The 2020 proxy voting season is fast approaching and both institutional investors and issuers are getting ready. As discussed in our previous article Demystifying Proxy Voting: How Do Institutional Investors Vote Shares?, it is critically important for issuers to understand how their largest investors vote their shares. As a result, issuers need to be aware of the key changes made to institutional investors’ proxy voting guidelines in advance of the 2020 proxy voting season to avoid surprises at their annual general meetings (AGMs).

The beginning of 2020 saw high-profile announcements related to proxy voting from some of the world’s largest investors. BlackRock, State Street Global Advisors, and Allianz Global Investors all committed to more actively voting their shares in support of their ESG priorities. These investors, and many others, are seeking enhanced disclosure and more consistent reporting on ESG factors, such as climate-related risks and opportunities.

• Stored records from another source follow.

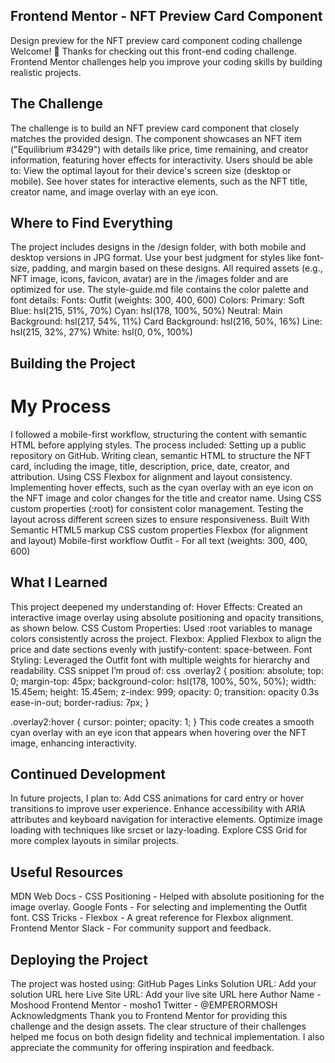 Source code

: ## Frontend Mentor - NFT Preview Card Component
Design preview for the NFT preview card component coding challenge
Welcome! 👋
Thanks for checking out this front-end coding challenge.
Frontend Mentor challenges help you improve your coding skills by building realistic projects.
## The Challenge
The challenge is to build an NFT preview card component that closely matches the provided design. The component showcases an NFT item ("Equilibrium #3429") with details like price, time remaining, and creator information, featuring hover effects for interactivity.
Users should be able to:
View the optimal layout for their device's screen size (desktop or mobile).
See hover states for interactive elements, such as the NFT title, creator name, and image overlay with an eye icon.
## Where to Find Everything
The project includes designs in the /design folder, with both mobile and desktop versions in JPG format. Use your best judgment for styles like font-size, padding, and margin based on these designs.
All required assets (e.g., NFT image, icons, favicon, avatar) are in the /images folder and are optimized for use. The style-guide.md file contains the color palette and font details:
Fonts: Outfit (weights: 300, 400, 600)
Colors:
Primary:
Soft Blue: hsl(215, 51%, 70%)
Cyan: hsl(178, 100%, 50%)
Neutral:
Main Background: hsl(217, 54%, 11%)
Card Background: hsl(216, 50%, 16%)
Line: hsl(215, 32%, 27%)
White: hsl(0, 0%, 100%)
## Building the Project
 # My Process
I followed a mobile-first workflow, structuring the content with semantic HTML before applying styles. The process included:
Setting up a public repository on GitHub.
Writing clean, semantic HTML to structure the NFT card, including the image, title, description, price, date, creator, and attribution.
Using CSS Flexbox for alignment and layout consistency.
Implementing hover effects, such as the cyan overlay with an eye icon on the NFT image and color changes for the title and creator name.
Using CSS custom properties (:root) for consistent color management.
Testing the layout across different screen sizes to ensure responsiveness.
Built With
Semantic HTML5 markup
CSS custom properties
Flexbox (for alignment and layout)
Mobile-first workflow
Outfit - For all text (weights: 300, 400, 600)
## What I Learned
This project deepened my understanding of:
Hover Effects: Created an interactive image overlay using absolute positioning and opacity transitions, as shown below.
CSS Custom Properties: Used :root variables to manage colors consistently across the project.
Flexbox: Applied Flexbox to align the price and date sections evenly with justify-content: space-between.
Font Styling: Leveraged the Outfit font with multiple weights for hierarchy and readability.
CSS snippet I’m proud of:
css
.overlay2 {
  position: absolute;
  top: 0;
  margin-top: 45px;
  background-color: hsl(178, 100%, 50%, 50%);
  width: 15.45em;
  height: 15.45em;
  z-index: 999;
  opacity: 0;
  transition: opacity 0.3s ease-in-out;
  border-radius: 7px;
}

.overlay2:hover {
  cursor: pointer;
  opacity: 1;
}
This code creates a smooth cyan overlay with an eye icon that appears when hovering over the NFT image, enhancing interactivity.
## Continued Development
In future projects, I plan to:
Add CSS animations for card entry or hover transitions to improve user experience.
Enhance accessibility with ARIA attributes and keyboard navigation for interactive elements.
Optimize image loading with techniques like srcset or lazy-loading.
Explore CSS Grid for more complex layouts in similar projects.
## Useful Resources
MDN Web Docs - CSS Positioning - Helped with absolute positioning for the image overlay.
Google Fonts - For selecting and implementing the Outfit font.
CSS Tricks - Flexbox - A great reference for Flexbox alignment.
Frontend Mentor Slack - For community support and feedback.
## Deploying the Project
The project was hosted using:
GitHub Pages
Links
Solution URL: Add your solution URL here
Live Site URL: Add your live site URL here
Author
Name - Moshood
Frontend Mentor - mosho1
Twitter - @EMPERORMOSH
Acknowledgments
Thank you to Frontend Mentor for providing this challenge and the design assets. The clear structure of their challenges helped me focus on both design fidelity and technical implementation. I also appreciate the community for offering inspiration and feedback.
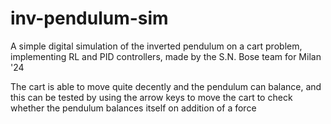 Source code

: # inv-pendulum-sim
A simple digital simulation of the inverted pendulum on a cart problem, implementing RL and PID controllers, made by the S.N. Bose team for Milan '24

The cart is able to move quite decently and the pendulum can balance, and this can be tested by using the arrow keys to move the cart to check whether the pendulum balances itself on addition of a force
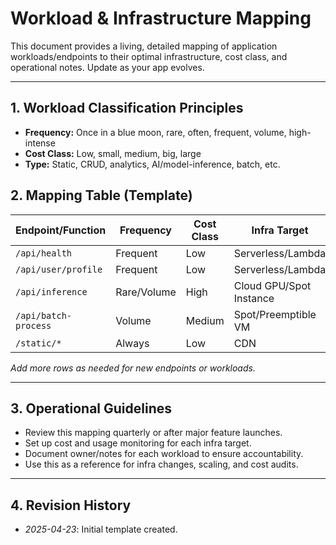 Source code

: # Workload & Infrastructure Mapping

This document provides a living, detailed mapping of application workloads/endpoints to their optimal infrastructure, cost class, and operational notes. Update as your app evolves.

---

## 1. Workload Classification Principles
- **Frequency:** Once in a blue moon, rare, often, frequent, volume, high-intense
- **Cost Class:** Low, small, medium, big, large
- **Type:** Static, CRUD, analytics, AI/model-inference, batch, etc.

## 2. Mapping Table (Template)

| Endpoint/Function     | Frequency      | Cost Class | Infra Target                | Scaling/Monitoring Notes           | Owner/Notes                |
|-----------------------|---------------|------------|-----------------------------|------------------------------------|----------------------------|
| `/api/health`         | Frequent      | Low        | Serverless/Lambda           | Always-on, cheap                   |                            |
| `/api/user/profile`   | Frequent      | Low        | Serverless/Lambda           | CRUD, cacheable                    |                            |
| `/api/inference`      | Rare/Volume   | High       | Cloud GPU/Spot Instance     | Spin up as needed, monitor cost    |                            |
| `/api/batch-process`  | Volume        | Medium     | Spot/Preemptible VM         | Schedule for off-peak              |                            |
| `/static/*`           | Always        | Low        | CDN                         | Cache aggressively                 |                            |

*Add more rows as needed for new endpoints or workloads.*

---

## 3. Operational Guidelines
- Review this mapping quarterly or after major feature launches.
- Set up cost and usage monitoring for each infra target.
- Document owner/notes for each workload to ensure accountability.
- Use this as a reference for infra changes, scaling, and cost audits.

---

## 4. Revision History
- *2025-04-23*: Initial template created.
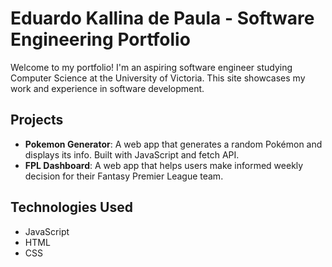 # Eduardo Kallina de Paula - Software Engineering Portfolio

Welcome to my portfolio! I'm an aspiring software engineer studying Computer Science at the University of Victoria. This site showcases my work and experience in software development.

## Projects
- **Pokemon Generator**: A web app that generates a random Pokémon and displays its info. Built with JavaScript and fetch API.
- **FPL Dashboard**: A web app that helps users make informed weekly decision for their Fantasy Premier League team.

## Technologies Used
- JavaScript
- HTML
- CSS
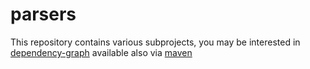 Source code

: # parsers
This repository contains various subprojects, you may be interested in [dependency-graph](https://github.com/nill14/parsers/tree/master/dependency-graph) available also via [maven](http://search.maven.org/#artifactdetails|com.github.nill14.parsers|dependency-graph|2.2.0|jar)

Institutional investors have started releasing their updated 2020 proxy voting guidelines. This article highlights some notable areas where investors are strengthening their guidelines.

ESG Risk Management

Investors are becoming increasingly vocal about the need for portfolio companies to identify and understand their material ESG factors and provide disclosure that allows for a meaningful assessment of their ESG-related risks and opportunities. Several the world’s largest investors have updated their proxy voting guidelines to clearly state their expectations for companies’ ESG disclosure and to specify what actions they will take in instances where disclosure is deemed inadequate.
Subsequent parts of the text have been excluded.